» WORK REQUIRED:
Quote exactly and only this range of lines in the data below: the line that holds "ani na lewo." to the line that holds "nasz, dawa nam.", both included.

» SOURCE MATERIAL:
--------------------------------

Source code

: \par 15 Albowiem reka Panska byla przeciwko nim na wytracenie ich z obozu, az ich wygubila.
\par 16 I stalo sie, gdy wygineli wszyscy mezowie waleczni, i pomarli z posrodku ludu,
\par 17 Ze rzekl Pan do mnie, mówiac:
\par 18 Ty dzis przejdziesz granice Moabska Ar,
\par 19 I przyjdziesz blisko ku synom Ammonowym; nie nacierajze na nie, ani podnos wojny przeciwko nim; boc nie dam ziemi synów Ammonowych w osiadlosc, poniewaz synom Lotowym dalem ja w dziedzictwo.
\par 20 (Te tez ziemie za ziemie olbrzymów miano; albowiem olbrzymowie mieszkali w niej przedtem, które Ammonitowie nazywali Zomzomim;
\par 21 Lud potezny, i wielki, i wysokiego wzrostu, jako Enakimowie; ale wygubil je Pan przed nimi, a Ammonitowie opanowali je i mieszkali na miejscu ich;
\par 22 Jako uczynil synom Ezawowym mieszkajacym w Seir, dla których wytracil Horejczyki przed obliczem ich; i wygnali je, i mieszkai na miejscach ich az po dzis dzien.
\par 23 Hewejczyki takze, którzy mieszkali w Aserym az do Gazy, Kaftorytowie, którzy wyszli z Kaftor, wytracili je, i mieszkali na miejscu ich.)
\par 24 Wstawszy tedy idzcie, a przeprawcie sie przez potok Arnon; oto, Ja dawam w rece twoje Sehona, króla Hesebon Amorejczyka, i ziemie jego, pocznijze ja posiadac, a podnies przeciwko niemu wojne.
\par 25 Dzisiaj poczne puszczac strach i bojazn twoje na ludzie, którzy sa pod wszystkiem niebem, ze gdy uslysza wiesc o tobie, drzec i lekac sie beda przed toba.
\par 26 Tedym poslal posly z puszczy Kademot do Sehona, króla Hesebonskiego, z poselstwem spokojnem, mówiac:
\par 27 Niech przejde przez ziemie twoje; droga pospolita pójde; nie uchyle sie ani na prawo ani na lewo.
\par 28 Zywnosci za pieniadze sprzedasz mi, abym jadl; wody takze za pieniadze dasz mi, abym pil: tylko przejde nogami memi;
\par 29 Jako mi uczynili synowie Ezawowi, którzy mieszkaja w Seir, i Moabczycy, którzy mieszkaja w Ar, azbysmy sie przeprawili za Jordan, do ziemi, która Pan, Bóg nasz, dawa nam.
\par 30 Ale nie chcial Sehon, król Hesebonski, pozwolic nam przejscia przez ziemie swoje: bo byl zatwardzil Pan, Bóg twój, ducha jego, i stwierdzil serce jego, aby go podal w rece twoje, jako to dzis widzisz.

--------------------------------

» EXERCISE OUTPUT:
\par 27 Niech przejde przez ziemie twoje; droga pospolita pójde; nie uchyle sie ani na prawo ani na lewo.
\par 28 Zywnosci za pieniadze sprzedasz mi, abym jadl; wody takze za pieniadze dasz mi, abym pil: tylko przejde nogami memi;
\par 29 Jako mi uczynili synowie Ezawowi, którzy mieszkaja w Seir, i Moabczycy, którzy mieszkaja w Ar, azbysmy sie przeprawili za Jordan, do ziemi, która Pan, Bóg nasz, dawa nam.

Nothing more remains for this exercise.